BythMusteR: Mobile Phone Evolution

February 29, 2016
By

(This article was first published on Jkunst - R category, and kindly contributed to R-bloggers)

TL DRs

Time ago I changed my humble moto G 1st gen with a more big Mate Ascend 7
and my thumb did things I didn’t know to reach the opposite top corner.
In one of this efforts to reach a far icon I remembered the phone evolution
image. And then I asked how true is this image. How similiar is this trend in reality?
So, just for fun (and to show what highcharter can do too!) I coded to kwow the
truth.

You can the see the standalone resukting charts here

Mobile-Phone-Evolution

The data

When you have doubts about the cellphones specficiaction you always finish
in the gsmarena.com site. The gsmarena people did an analisys about this topic.
It was very descriptive but I think they could do better in terms of visualization:

chart-weigth

About the code: basically I wrote a script to get all the phone brand first. Then for each
of them download all brands’ phones (and not only phones, but some AIOs and some watches)

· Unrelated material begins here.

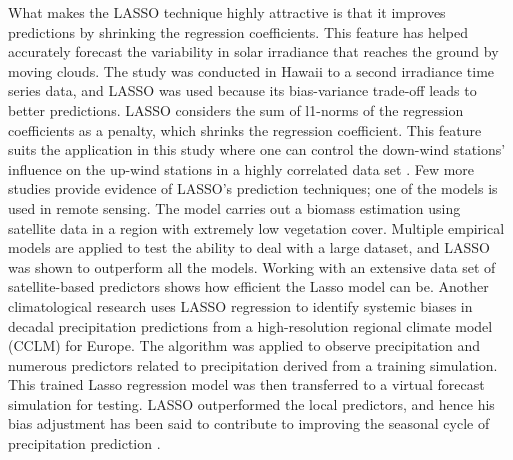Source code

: What makes the LASSO technique highly attractive is that it improves predictions by shrinking the regression coefficients. This feature has helped accurately forecast the variability in solar irradiance that reaches the ground by moving clouds. The study was conducted in Hawaii to a second irradiance time series data, and LASSO was used because its bias-variance trade-off leads to better predictions. LASSO  considers the sum of l1-norms of the regression coefficients as a penalty, which shrinks the regression coefficient. This feature suits the application in this study where one can control the down-wind stations' influence on the up-wind stations in a highly correlated data set \cite{yang2015very}. Few more studies provide evidence of LASSO's prediction techniques; one of the models is used in remote sensing. The model carries out a  biomass estimation using satellite data in a region with extremely low vegetation cover. Multiple empirical models are applied to test the ability to deal with a large dataset, and LASSO was shown to outperform all the models. Working with an extensive data set of satellite-based predictors shows how efficient the Lasso model can be. Another climatological research uses LASSO regression to identify systemic biases in decadal precipitation predictions from a high-resolution regional climate model (CCLM) for Europe. The algorithm was applied to observe precipitation and numerous predictors related to precipitation derived from a training simulation. This trained Lasso regression model was then transferred to a virtual forecast simulation for testing. LASSO outperformed the local predictors, and hence his bias adjustment has been said to contribute to improving the seasonal cycle of precipitation prediction \cite{li2020comparing}.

url <- "http://www.gsmarena.com"

tabletd <- file.path(url, "makers.php3") %>% 
  read_html() %>% 
  html_nodes("table td")

dfbrands <- data_frame(
  td1 = tabletd[seq(1, length(tabletd), 2)],
  td2 = tabletd[seq(2, length(tabletd), 2)]
  ) %>%  
  mutate(brand_name = html_node(td2, "a") %>% html_text(),
         brand_url = html_node(td1, "a") %>% html_attr("href"),
         brand_image_url = html_node(td1, "img") %>% html_attr("src"),
         brand_n_phn = str_extract(brand_name, "\(\d+\)"),
         brand_n_phn = str_replace_all(brand_n_phn, "\(|\)", ""),
         brand_n_phn = as.numeric(brand_n_phn),
         brand_name = str_replace_all(brand_name, " phones \(\d+\)", "")) %>% 
  select(-td1, -td2) %>% 
  arrange(-brand_n_phn)

head(dfbrands)
brand_name brand_url brand_image_url brand_n_phn
Samsung samsung-phones-9.php http://cdn2.gsmarena.com/vv/logos/lg_samsu.gif 1067
LG lg-phones-20.php http://cdn2.gsmarena.com/vv/logos/lg_lg.gif 560
Nokia nokia-phones-1.php http://cdn2.gsmarena.com/vv/logos/lg_nokia.gif 441
Motorola motorola-phones-4.php http://cdn2.gsmarena.com/vv/logos/lg_motor.gif 425
Alcatel alcatel-phones-5.php http://cdn2.gsmarena.com/vv/logos/lg_alcat2.gif 346
HTC htc-phones-45.php http://cdn2.gsmarena.com/vv/logos/lg_htc.gif 233

We have the brand logo so we can extract the main color of image
via caTools::read.gif. And then we will ready to show our fist chart.
Here we use the htmltootls package to code the tooltip using the
tags which the package provide.

brand_color <- map_chr(dfbrands$brand_image_url, function(url){
  # url <- sample(dfbrands$brand_image_url, size = 1)
  # url <- "http://cdn2.gsmarena.com/vv/logos/lg_mmax.gif"
  img <- caTools::read.gif(url)
  
  colors <- count(data_frame(col = as.vector(img$image)), col) %>% 
    arrange(desc(n)) %>% 
    left_join(data_frame(hex = img$col, col = seq(length(img$col))),
              by = "col") %>% 
    filter(!is.na(hex) & !str_detect(hex, "#F[A-z0-9]F[A-z0-9]F[A-z0-9]"))
  
  str_sub(colors$hex[1], 0, 7)
  
})

dfbrands <- dfbrands %>% mutate(brand_color = brand_color)

n <- 30

dsbrands <- dfbrands %>% 
  head(n) %>% 
  mutate(x = brand_name,
         y = brand_n_phn) %>% 
  list.parse3()

tooltip <- tagList(
  tags$span(style = "float:right;color:#3C3C3C", "{point.y} models"),
  tags$br(),
  tags$img(src = '{point.brand_image_url}')
) %>% as.character()

highchart() %>% 
  hc_title(text = sprintf("Top %s Brands with more phone models", n)) %>% 
  hc_subtitle(text = "data from: http://www.gsmarena.com/") %>% 
  hc_chart(zoomType = "x") %>% 
  hc_tooltip(
    useHTML = TRUE,
    backgroundColor = "white",
    borderWidth = 2,
    headerFormat = "",pointFormat=tooltip,footerFormat="
"
) %>% hc_yAxis(title = list(text = "Models")) %>% hc_xAxis(categories = map_chr(dsbrands, function(x) x$brand_name)) %>% hc_add_series(data = dsbrands, showInLegend = FALSE, colorByPoint = TRUE, name = "phones models", type = "bar") %>% hc_add_theme( hc_theme_merge( hc_theme_538(), hc_theme(colors = map_chr(dsbrands, function(x) x$brand_color)) ) )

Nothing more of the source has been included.